[Kalieh Festival 4] « Ce qui m’a le plus marquée, c’est la profondeur culturelle de cette édition », affirme Mme Ouattara Findahan Mariam, Directrice régionale de la Culture du Béré
Dianra, le 15 avril 2025 (lepointsur.com) À l’occasion de la 4e édition du Kalieh Festival, tenue du 10 au 12 avril 2025 dans le département de Dianra, Mme Ouattara Findahan Mariam, Directrice régionale de la Culture et de la Francophonie du Béré, s’emploie à faire du patrimoine un véritable moteur de développement dans une région où les traditions ancestrales cohabitent avec les défis de la modernité.
« Ce qui m’a le plus marquée, c’est la profondeur culturelle de cette édition »
Dans cet entretien exclusif, elle met en lumière les trésors culturels du Béré, les initiatives engagées pour leur valorisation, les défis liés à leur préservation, ainsi que l’impact du Kalieh Festival en tant que levier de développement local.
Entretien.
Vous êtes à la tête de la direction régionale de la Culture du Béré. Quel diagnostic faites-vous du potentiel culturel local ?

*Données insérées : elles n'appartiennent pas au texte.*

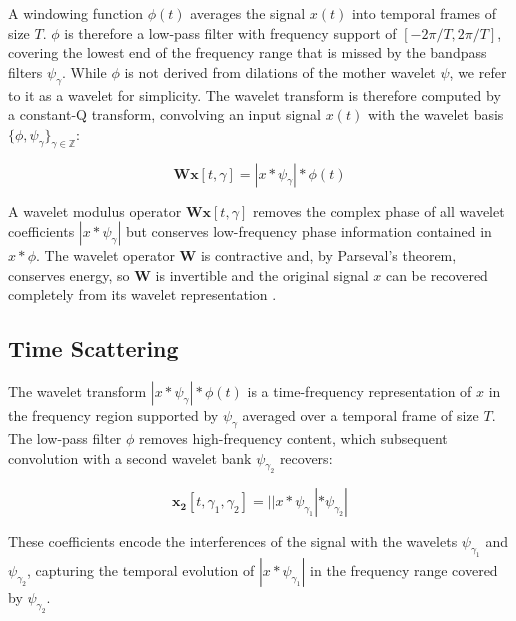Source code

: A windowing function $\phi(t)$ averages the signal $x(t)$ into temporal frames of size $T$. $\phi$ is therefore a low-pass filter with frequency support of $[-2\pi/T, 2\pi/T]$, covering the lowest end of the frequency range that is missed by the bandpass filters $\psi_{\gamma}$. While $\phi$ is not derived from dilations of the mother wavelet $\psi$, we refer to it as a wavelet for simplicity.  
The wavelet transform is therefore computed by a constant-Q transform, convolving an input signal $x(t)$ with the wavelet basis $\{\phi, \psi_{\gamma}\}_{\gamma \in \mathbb{Z}}$: 

\begin{equation}
\mathbf{Wx}[t, \gamma]  = | x \ast \psi_{\gamma} | \ast \phi(t)
\end{equation}

A wavelet modulus operator $\mathbf{Wx}[t, \gamma] $ removes the complex phase of all wavelet coefficients $|x \ast \psi_{\gamma}|$ but conserves low-frequency phase information contained in $x \ast \phi$. The wavelet operator $\mathbf{W}$ is contractive and, by Parseval's theorem, conserves energy, so $\mathbf{W}$ is invertible and the original signal $x$ can be recovered completely from its wavelet representation \cite{anden2014deep}. 


\subsection{Time Scattering}
\label{sec:timescattering}

The wavelet transform $| x \ast \psi_{\gamma} | \ast \phi(t)$ is a time-frequency representation of $x$ in the frequency region supported by $\psi_{\gamma}$ averaged over a temporal frame of size $T$. The low-pass filter $\phi$ removes high-frequency content, which subsequent convolution with a second wavelet bank $\psi_{\gamma_2}$ recovers:

\begin{equation}
\mathbf{x_2} [t, \gamma_1, \gamma_2] = || x \ast \psi_{\gamma_1} | \ast \psi_{\gamma_2} |
\end{equation}

These coefficients encode the interferences of the signal with the wavelets $\psi_{\gamma_1}$ and $\psi_{\gamma_2}$, capturing the temporal evolution of $|x \ast \psi_{\gamma_1}|$ in the frequency range covered by $\psi_{\gamma_2}$.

Le Béré dispose d’un patrimoine culturel d’une richesse exceptionnelle. Nous y retrouvons une diversité de danses, de rythmes initiatiques et de sites traditionnels d’adoration qui témoignent d’un ancrage identitaire fort. Ces sites se situent dans les trois départements de la région : Mankono, Dianra et Kounahiri. Parmi eux, le Tondo, également connu sous le nom de « la Glissade », est à la fois un lieu sacré et un espace de convivialité. Le Mont Limissa est un autre site hautement symbolique, notamment pour la communauté Koyaka. Cependant, en raison des interdits culturels, je ne peux en dévoiler tous les aspects.
Comment travaillez-vous à faire connaître et préserver ce patrimoine ?
Nous avons engagé plusieurs actions de sensibilisation, surtout auprès des autorités locales qui, hélas, ne sont pas toujours impliquées à la hauteur de l’enjeu. Notre message est clair : le patrimoine culturel n’est pas qu’un outil de distraction. Il peut devenir un véritable levier économique à travers les festivals, qui dynamisent les secteurs de l’hôtellerie, de la restauration et du transport. Nous voulons que les événements culturels du Béré attirent, à l’instar de ceux d’autres régions, des festivaliers venus de toute la Côte d’Ivoire et d’ailleurs.
Concrètement, quelles actions avez-vous mises en place dans ce sens ?
Nous avons créé les Journées Régionales de la Diversité Culturelle. Cette manifestation, qui en est à sa quatrième édition cette année, se tient à Mankono au mois de mai. Elle rassemble toutes les communautés vivant dans la région, y compris celles venues d’autres zones du pays. Elles y présentent leurs danses, leurs vêtements, leurs objets d’art anciens, leurs traditions. Il y a des stands d’exposition, des parades en tenues traditionnelles, une véritable vitrine culturelle vivante.
Ces événements permettent-ils aussi de prendre conscience de certaines pertes patrimoniales ?
Absolument. Lors d’une récente édition, la communauté Koyaka a reconnu qu’elle ne possédait plus de pagnes initiatiques, conséquence de la négligence. Ces pagnes, tissés autrefois avec patience et fierté, ont disparu. La jeune génération a été orientée vers le commerce, jugé plus rentable. Pourtant, tisser un seul pagne de qualité prend quatre jours. Ce patrimoine est aujourd’hui en péril, mais nous avons récemment organisé une réunion de sensibilisation avec la chefferie et les associations de femmes, qui ont pris conscience de l’urgence à agir pour préserver ces savoir-faire.
Quel bilan tirez-vous de cette 4e édition du Kalieh Festival ?
Je suis très satisfaite de cette édition. Bien que je n’aie pas pu lire mon discours, ce qui m’a le plus marquée, c’est la profondeur culturelle des activités proposées. Nous avons été témoins de rituels initiatiques rares, notamment ceux liés aux funérailles d’un initié et à la sortie des masques sacrés. Ce sont des éléments que l’on ne peut planifier, mais qui surgissent dans leur authenticité, enrichissant la portée spirituelle et culturelle du festival. Cela prouve que notre région a une base solide pour construire un véritable circuit culturel et touristique durable.